Не желая задавать себе этот вопрос, я задаю его. Хотя понимаю, что останусь наедине с ним, пока он не растворится в бесконечной сутолоке бытия, ставящего проблемы куда как серьезнее, чем та, которую и проблемой считать я не могу, а ты – не имеешь права.
Измена или все-таки закономерность? Та правильность, от которой никуда не денешься в этом сладко-беспардонном мире, где самые яркие безумства становятся реальностью, а правила условны и зыбки?

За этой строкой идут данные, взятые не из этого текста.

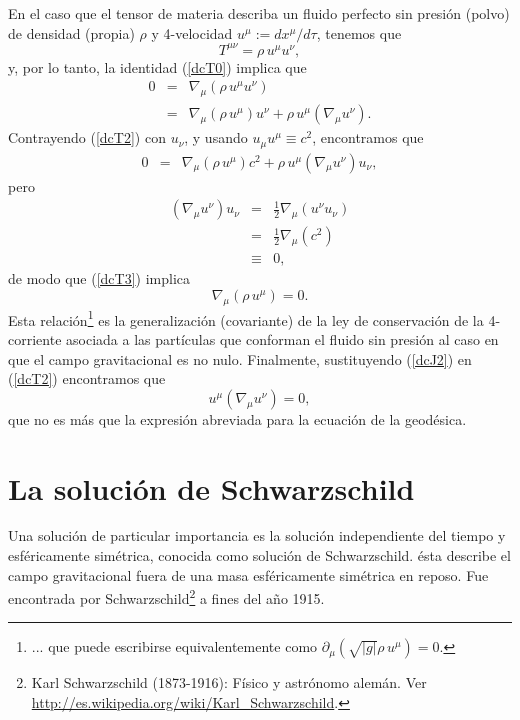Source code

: En el caso que el tensor de materia describa un fluido perfecto sin presión
(polvo) de densidad (propia) $\rho$ y 4-velocidad
$u^\mu:={dx^\mu}/{d\tau}$, tenemos que
\begin{equation}
 T^{\mu\nu}=\rho\,u^\mu u^\nu,
\end{equation}
y, por lo tanto, la identidad (\ref{dcT0}) implica que
\begin{eqnarray}
 0&=&\nabla_\mu(\rho\,u^\mu u^\nu) \\
&=& \nabla_\mu(\rho\,u^\mu) u^\nu+ \rho\,u^\mu(\nabla_\mu u^\nu). \label{dcT2}
\end{eqnarray}
Contrayendo (\ref{dcT2}) con $u_\nu$, y usando $u_\mu u^\mu\equiv c^2$,
encontramos que
\begin{eqnarray}
 0&=&\nabla_\mu(\rho\,u^\mu) c^2+ \rho\,u^\mu(\nabla_\mu u^\nu)u_\nu,
\label{dcT3}
\end{eqnarray}
pero
\begin{eqnarray}
(\nabla_\mu u^\nu)u_\nu&=&\frac{1}{2}\nabla_\mu(u^\nu u_\nu)\\
&=&\frac{1}{2}\nabla_\mu(c^2) \\
&\equiv& 0,
\end{eqnarray}
de modo que (\ref{dcT3}) implica
\begin{equation}
 \nabla_\mu(\rho\,u^\mu)=0. \label{dcJ2}
\end{equation}
Esta relación\footnote{... que puede escribirse equivalentemente como $\partial_\mu(\sqrt{|g|}\rho\,u^\mu)=0$.} es la generalización (covariante) de la ley de conservación de
la 4-corriente asociada a las partículas que conforman el fluido sin presión
al caso en que el campo gravitacional es no nulo. Finalmente, sustituyendo
(\ref{dcJ2}) en (\ref{dcT2}) encontramos que
\begin{equation}
 u^\mu(\nabla_\mu u^\nu)=0,
\end{equation}
que no es más que la expresión abreviada para la ecuación de la geodésica.


\section{La solución de Schwarzschild}\label{solucion_sch}

Una solución de particular importancia es la solución
independiente del tiempo y esféricamente simétrica, conocida como solución de
Schwarzschild. ésta describe el campo gravitacional fuera de una masa
esféricamente simétrica en reposo. Fue encontrada por Schwarzschild\footnote{Karl
Schwarzschild (1873-1916): Físico y astrónomo alemán. Ver
\url{http://es.wikipedia.org/wiki/Karl\_Schwarzschild}.} a fines del año 1915.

И к тому же, когда это я каялась сама перед собой в том, что сделала? Мой поступок – это мое решение. Открещиваться потом от него не то, что глупость, а откровенная трусость.

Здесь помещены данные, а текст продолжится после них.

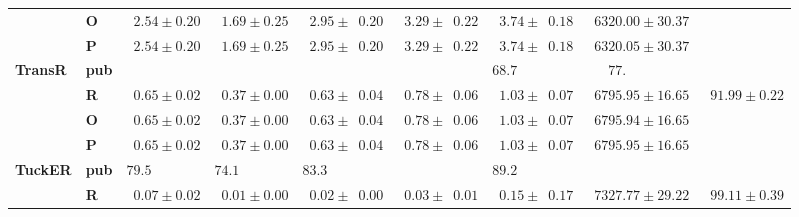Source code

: \begin{tabular}{llrrrrrrr}
       & \textbf{O} &  $\phantom{0}2.54 \pm 0.20$ &  $\phantom{0}1.69 \pm 0.25$ &  $\phantom{0}2.95 \pm \phantom{0}0.20$ &  $\phantom{0}3.29 \pm \phantom{0}0.22$ &  $\phantom{0}3.74 \pm \phantom{0}0.18$ &            $\phantom{0}6320.00 \pm 30.37$ &                              \\
       & \textbf{P} &  $\phantom{0}2.54 \pm 0.20$ &  $\phantom{0}1.69 \pm 0.25$ &  $\phantom{0}2.95 \pm \phantom{0}0.20$ &  $\phantom{0}3.29 \pm \phantom{0}0.22$ &  $\phantom{0}3.74 \pm \phantom{0}0.18$ &            $\phantom{0}6320.05 \pm 30.37$ &                              \\\midrule
\textbf{TransR} & \textbf{pub} &                             &                             &                                        &                                        &            $68.7\phantom{0 \pm 00.00}$ &  $\phantom{000}77.\phantom{00 \pm 00.00}$ &                              \\
       & \textbf{R} &  $\phantom{0}0.65 \pm 0.02$ &  $\phantom{0}0.37 \pm 0.00$ &  $\phantom{0}0.63 \pm \phantom{0}0.04$ &  $\phantom{0}0.78 \pm \phantom{0}0.06$ &  $\phantom{0}1.03 \pm \phantom{0}0.07$ &            $\phantom{0}6795.95 \pm 16.65$ &  $\phantom{0}91.99 \pm 0.22$ \\
       & \textbf{O} &  $\phantom{0}0.65 \pm 0.02$ &  $\phantom{0}0.37 \pm 0.00$ &  $\phantom{0}0.63 \pm \phantom{0}0.04$ &  $\phantom{0}0.78 \pm \phantom{0}0.06$ &  $\phantom{0}1.03 \pm \phantom{0}0.07$ &            $\phantom{0}6795.94 \pm 16.65$ &                              \\
       & \textbf{P} &  $\phantom{0}0.65 \pm 0.02$ &  $\phantom{0}0.37 \pm 0.00$ &  $\phantom{0}0.63 \pm \phantom{0}0.04$ &  $\phantom{0}0.78 \pm \phantom{0}0.06$ &  $\phantom{0}1.03 \pm \phantom{0}0.07$ &            $\phantom{0}6795.95 \pm 16.65$ &                              \\\midrule
\textbf{TuckER} & \textbf{pub} &  $79.5\phantom{0 \pm 0.00}$ &  $74.1\phantom{0 \pm 0.00}$ &            $83.3\phantom{0 \pm 00.00}$ &                                        &            $89.2\phantom{0 \pm 00.00}$ &                                           &                              \\
       & \textbf{R} &  $\phantom{0}0.07 \pm 0.02$ &  $\phantom{0}0.01 \pm 0.00$ &  $\phantom{0}0.02 \pm \phantom{0}0.00$ &  $\phantom{0}0.03 \pm \phantom{0}0.01$ &  $\phantom{0}0.15 \pm \phantom{0}0.17$ &            $\phantom{0}7327.77 \pm 29.22$ &  $\phantom{0}99.11 \pm 0.39$ \\
\bottomrule
\end{tabular}

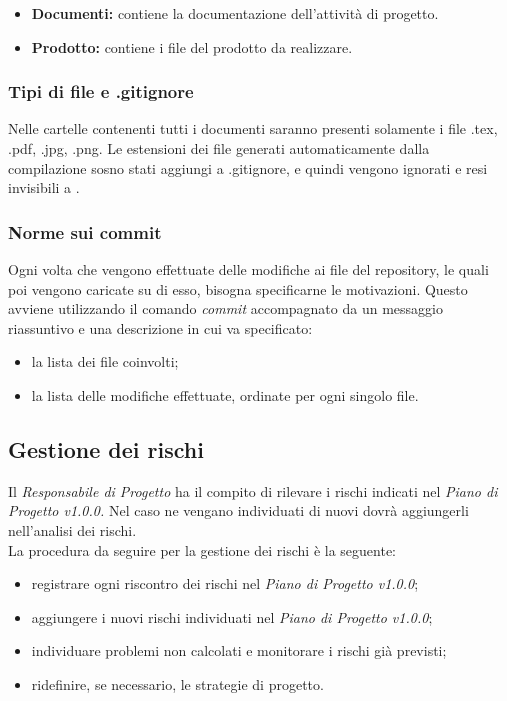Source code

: \documentclass[../NormediProgetto.tex]{subfiles}
\begin{document}
	\begin{itemize}	
		\item \textbf{Documenti:} contiene la documentazione dell'attività di progetto.
		\item \textbf{Prodotto:} contiene i file del prodotto da realizzare.
	\end{itemize}
	
	\subsubsection{Tipi di file e .gitignore}
	
	Nelle cartelle contenenti tutti i documenti saranno presenti solamente i file .tex, .pdf, .jpg, .png. Le estensioni dei file generati automaticamente dalla compilazione sosno stati aggiungi a .gitignore, e quindi vengono ignorati e resi invisibili a .
	
	\subsubsection{Norme sui commit}
	
	Ogni volta che vengono effettuate delle modifiche ai file del repository, le quali poi vengono caricate su di esso, bisogna specificarne le motivazioni. Questo avviene utilizzando il comando \textit{commit} accompagnato da un messaggio riassuntivo e una descrizione in cui va specificato: 
	\begin{itemize}
		\item la lista dei file coinvolti;
		\item la lista delle modifiche effettuate, ordinate per ogni singolo file.
	\end{itemize}

	\subsection{Gestione dei rischi}
	
	Il \textit{Responsabile di Progetto} ha il compito di rilevare i rischi indicati nel \textit{Piano di Progetto v1.0.0.} Nel caso ne vengano individuati di nuovi dovrà aggiungerli nell'analisi dei rischi. 
	\\ \noindent La procedura da seguire per la gestione dei rischi è la seguente:
	\begin{itemize}
		\item registrare ogni riscontro dei rischi nel \textit{Piano di Progetto v1.0.0};
		\item aggiungere i nuovi rischi individuati nel \textit{Piano di Progetto v1.0.0};
		\item individuare problemi non calcolati e monitorare i rischi già previsti;
		\item ridefinire, se necessario, le strategie di progetto.
	\end{itemize}
	
\end{document}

Но все-таки, что двигало мной? Похоть или страсть? Первая порицаема, вторая – естественна и единственно возможна, когда нет ничего, кроме мужчины и женщины, тянущихся друг к другу и ищущих забвения в коротком всплеске кажущейся взаимности, где голос тела заглушает голос благоразумия. Хотя – какое тут может быть благоразумие, если я поступаю вопреки всему, в том числе самой себе? Или все таки нет – не вопреки?
Ведь я сотню раз говорила себе, что свободна. Свобода – не внешняя, а абсолютная, внутренняя, не сдерживаемая ни стенами комнат, ни домами городов, ни условностью границ – моя личная свобода, которой я горжусь и которую бросаю смятой дуэльной перчаткой в ненавистную морду холодной сдержанности, пьянит и отрезвляет одновременно. Пьянит – сейчас. Отрезвляет – потом. Но ради этого мгновенного "сейчас" рушатся империи и строятся религии. Что уж мне – одной песчинке в суматошном водовороте событий считаться с требованием тела, которое способно сломать любую теорию и любые правила?

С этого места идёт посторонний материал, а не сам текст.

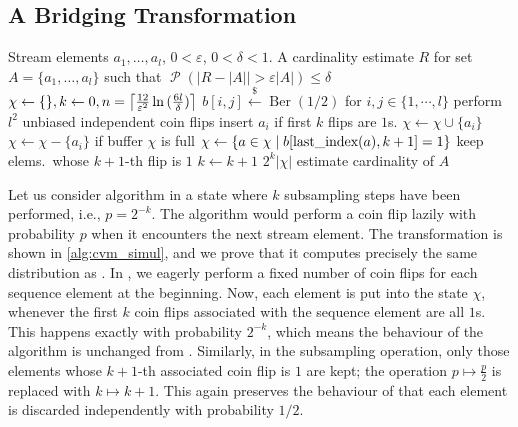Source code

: \documentclass[a4paper,UKenglish,cleveref, autoref, thm-restate]{lipics-v2021}
\newcommand{\getsr}{\xleftarrow{\$}}
\DeclarePairedDelimiter{\ceil}{\lceil}{\rceil}
\DeclareMathOperator{\Ber}{\mathrm{Ber}}
\DeclareMathOperator{\prob}{\mathcal P}
\newcommand*\circled[1]{\tikz[baseline=(char.base)]{
            \node[shape=circle,draw, minimum size=3.5mm,inner sep=0.5pt] (char) {#1};}}
\begin{document}
\subsection{A Bridging Transformation}
\begin{algorithm}[t]
	\caption{Modified CVM algorithm with independent coin flips. The function last{\textunderscore}index returns the index of the last occurrence of an element in the sequence, before the current iteration.}\label{alg:cvm_simul}
	\begin{algorithmic}[1]
  \Require Stream elements $a_1,\dots,a_l$, $0 < \varepsilon$, $0 < \delta < 1$.
  \Ensure A cardinality estimate $R$ for set $A = \{ a_1,\dots,a_l \}$ such that $\prob \left( |R - |A| | > \varepsilon |A| \right) \leq \delta$
  \State $\chi \gets \{\}, k \gets 0, n = \ceil*{\frac{12}{\varepsilon^2} \ln{(\frac{6l}{\delta})} }$
  \State $b[i,j] \getsr \Ber(1/2)$ for $i,j \in \{1,\cdots,l\}$ \Comment perform $l^2$ unbiased independent coin flips
     \Comment insert $a_i$ if first $k$ flips are $1$s.
      \State $\chi \gets \chi \cup \{a_i\}$
    \Else
      \State $\chi \gets \chi - \{a_i\}$
    \EndIf
     \Comment if buffer $\chi$ is full
      \State $\chi \gets \{a \in \chi \;|\; b[\textrm{last{\textunderscore}index}(a),k+1] = 1\}$ \Comment keep elems.~whose $k+1$-th flip is $1$
      \State $k \gets k+1$
    \EndIf
  \EndFor
  \State \Return $2^k |\chi|$ \Comment estimate cardinality of $A$
  \end{algorithmic}
\end{algorithm}

Let us consider algorithm \circled{B} in a state where $k$ subsampling steps have been performed, i.e., $p = 2^{-k}$.
The algorithm would perform a coin flip lazily with probability $p$ when it encounters the next stream element.
The transformation \circled{C} is shown in \cref{alg:cvm_simul}, and we prove that it computes precisely the same distribution as \circled{B}.
In \circled{C}, we eagerly perform a fixed number of coin flips for each sequence element at the beginning.
Now, each element is put into the state $\chi$, whenever the first $k$ coin flips associated with the sequence element are all $1$s.
This happens exactly with probability $2^{-k}$, which means the behaviour of the algorithm is unchanged from \circled{B}.
Similarly, in the subsampling operation, only those elements whose $k+1$-th associated coin flip is $1$ are kept; the operation $p \mapsto \frac{p}{2}$ is replaced with $k \mapsto k+1$.
This again preserves the behaviour of \circled{B} that each element is discarded independently with probability $1/2$.
\end{document}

И с какой фразы мне начать свою исповедь?
Твои руки, удивительно родные и горячие, скользят по моим плечам, спине, бедрам… Это знакомая прелюдия, после которой, отдохнув, мы обычно снова принимаемся ласкать друг друга с удвоенной страстью, словно боясь потерять. И сейчас – именно в этот момент – я осознаю, что потеря близка, как никогда. Все зависит от того, насколько я изучила тебя. От того, насколько я могу довериться тебе.
Чувства проверяются на грани. Особенно те острые чувства, которые мы привыкли называть запретными, и запретность которых дает нам силы, упрямо склонив голову, принимать все тычки и пощечины судьбы. Ведь мы строим собственный мир, где действуют только наши правила. А жизнь, самый ехидный рассказчик и творец, ежечасно заставляет нас чувствовать, как сильна она и как слабы мы.
По-настоящему сильные остаются. По-настоящему слабые ломаются тонким хворостом в жестких руках дровосека. Зная, что ты не сломаешься, я до предела тяну паузу, набирая воздуха в грудь и сладко жмурясь, пока ты ерошишь мои волосы, ищешь губами мои губы, шепчешь самые простые и самые великие слова.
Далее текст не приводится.